PHORTEX: Physically-Informed Operational Robotic Trajectories for Scientific Expeditions

Abstract

Mobile robots are increasingly used to collect valuable in situ samples during scientific expeditions. However, many phenomena of scientific interest—deep-sea hydrothermal plumes, algal blooms, warm-core eddies, and lava flows—are spatiotemporal distributions that evolve on spatial and temporal scales that complicate sample collection. Here, we consider the problem of charting the space-time dynamics of deep-sea hydrothermal plumes with the state-of-the-art autonomous underwater vehicle (AUV) Sentry. In the hydrothermal plume charting problem, the plume state is driven by complicated and unobserved dynamics in the deep sea. To effectively sample the moving plume, an autonomy system must infer plume dynamics from sparse, point observations, while respecting operational constraints of AUV Sentry that restrict the set of possible trajectories to nonadaptive, uniform-coverage patterns. We frame the plume charting problem as a sequential decision-making problem and formulate a mission planner PHORTEX (PHysically-informed Operational Robotic Trajectories for EXpeditions) that strategically designs full mission trajectories for Sentry, where each mission plan is informed by the observations of the last.

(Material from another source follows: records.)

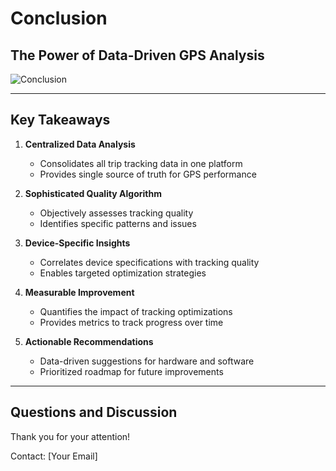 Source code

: # Conclusion

## The Power of Data-Driven GPS Analysis

![Conclusion](https://cdn.pixabay.com/photo/2018/05/08/08/44/artificial-intelligence-3382507_1280.jpg)

---

## Key Takeaways

1. **Centralized Data Analysis**
   - Consolidates all trip tracking data in one platform
   - Provides single source of truth for GPS performance

2. **Sophisticated Quality Algorithm**
   - Objectively assesses tracking quality
   - Identifies specific patterns and issues

3. **Device-Specific Insights**
   - Correlates device specifications with tracking quality
   - Enables targeted optimization strategies

4. **Measurable Improvement**
   - Quantifies the impact of tracking optimizations
   - Provides metrics to track progress over time

5. **Actionable Recommendations**
   - Data-driven suggestions for hardware and software
   - Prioritized roadmap for future improvements

---

## Questions and Discussion

Thank you for your attention!

Contact: [Your Email]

PHORTEX is composed of a trajectory optimizer, which maximizes expected samples collected within a moving plume, and PHUMES (PHysically-informed Uncertainty Models for Environment Spatiotemporality), a modeling framework that leverages an embedded simulator of idealized plume physics as an inductive bias to enable dynamics learning from extreme partial observations and a few Sentry deployments. In both simulation and in field trials at a hydrothermal site in the Gulf of California, we demonstrate that Sentry using PHORTEX learns to track a moving hydrothermal plume and gather samples that significantly improve upon baseline spatial and temporal diversity for use in downstream science tasks.